* [Work to be completed]: Please reproduce exactly the line that contains "<h3>Connect With me 😄</h3>" and every line after it through the end of the records below, adding nothing else.

* [Data shown]:

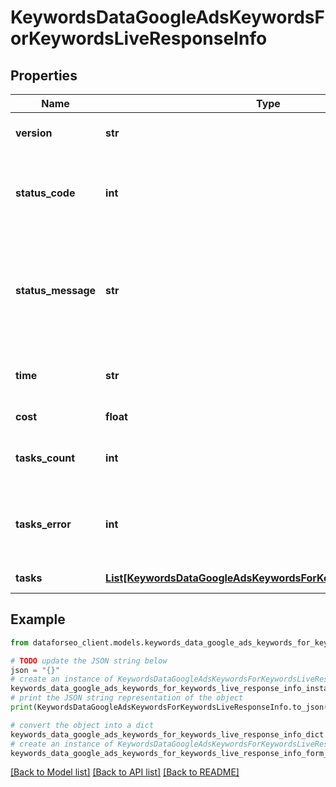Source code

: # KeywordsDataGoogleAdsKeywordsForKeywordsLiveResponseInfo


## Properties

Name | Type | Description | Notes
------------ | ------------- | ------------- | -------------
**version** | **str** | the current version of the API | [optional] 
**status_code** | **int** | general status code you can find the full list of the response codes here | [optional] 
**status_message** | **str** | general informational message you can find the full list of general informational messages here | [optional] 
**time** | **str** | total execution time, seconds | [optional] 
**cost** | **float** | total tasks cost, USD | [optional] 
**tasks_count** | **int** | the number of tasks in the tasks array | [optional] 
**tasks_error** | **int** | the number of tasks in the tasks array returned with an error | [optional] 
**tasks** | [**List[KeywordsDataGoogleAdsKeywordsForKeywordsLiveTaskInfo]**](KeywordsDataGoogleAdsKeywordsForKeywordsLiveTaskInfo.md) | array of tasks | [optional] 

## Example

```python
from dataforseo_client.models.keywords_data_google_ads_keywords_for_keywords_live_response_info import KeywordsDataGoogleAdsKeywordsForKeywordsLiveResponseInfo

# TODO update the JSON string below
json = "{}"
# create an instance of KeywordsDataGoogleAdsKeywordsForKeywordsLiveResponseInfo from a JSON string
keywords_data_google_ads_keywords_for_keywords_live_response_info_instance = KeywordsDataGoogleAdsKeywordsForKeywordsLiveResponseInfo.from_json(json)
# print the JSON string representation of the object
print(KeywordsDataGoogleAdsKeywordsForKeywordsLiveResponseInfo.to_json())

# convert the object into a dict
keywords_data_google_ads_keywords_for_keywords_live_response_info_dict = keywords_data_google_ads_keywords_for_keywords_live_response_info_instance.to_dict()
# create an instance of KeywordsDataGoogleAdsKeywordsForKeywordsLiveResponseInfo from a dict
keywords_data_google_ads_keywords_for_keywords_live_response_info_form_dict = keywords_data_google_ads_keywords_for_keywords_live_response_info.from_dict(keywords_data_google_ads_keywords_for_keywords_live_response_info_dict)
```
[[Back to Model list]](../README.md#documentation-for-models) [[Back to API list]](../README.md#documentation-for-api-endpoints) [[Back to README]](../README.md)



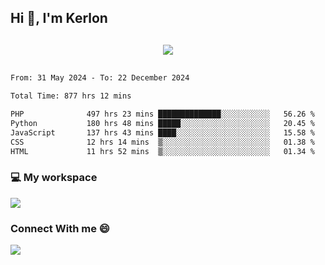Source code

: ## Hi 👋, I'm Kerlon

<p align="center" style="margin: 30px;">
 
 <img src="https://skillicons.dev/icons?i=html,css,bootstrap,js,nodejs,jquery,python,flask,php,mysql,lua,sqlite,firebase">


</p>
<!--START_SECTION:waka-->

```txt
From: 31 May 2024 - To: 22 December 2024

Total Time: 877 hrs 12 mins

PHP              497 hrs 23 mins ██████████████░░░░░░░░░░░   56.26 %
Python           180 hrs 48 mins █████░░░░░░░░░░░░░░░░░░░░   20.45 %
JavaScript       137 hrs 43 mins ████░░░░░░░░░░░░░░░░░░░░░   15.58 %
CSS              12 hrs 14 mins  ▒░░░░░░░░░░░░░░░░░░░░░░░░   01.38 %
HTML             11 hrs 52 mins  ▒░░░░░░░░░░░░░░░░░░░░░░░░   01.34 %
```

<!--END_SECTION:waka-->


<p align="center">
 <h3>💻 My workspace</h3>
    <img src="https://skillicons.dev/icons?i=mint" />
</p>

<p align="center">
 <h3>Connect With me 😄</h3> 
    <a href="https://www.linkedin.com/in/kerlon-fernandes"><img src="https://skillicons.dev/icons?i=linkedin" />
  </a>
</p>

* [Your response]:
 <h3>Connect With me 😄</h3> 
    <a href="https://www.linkedin.com/in/kerlon-fernandes"><img src="https://skillicons.dev/icons?i=linkedin" />
  </a>
</p>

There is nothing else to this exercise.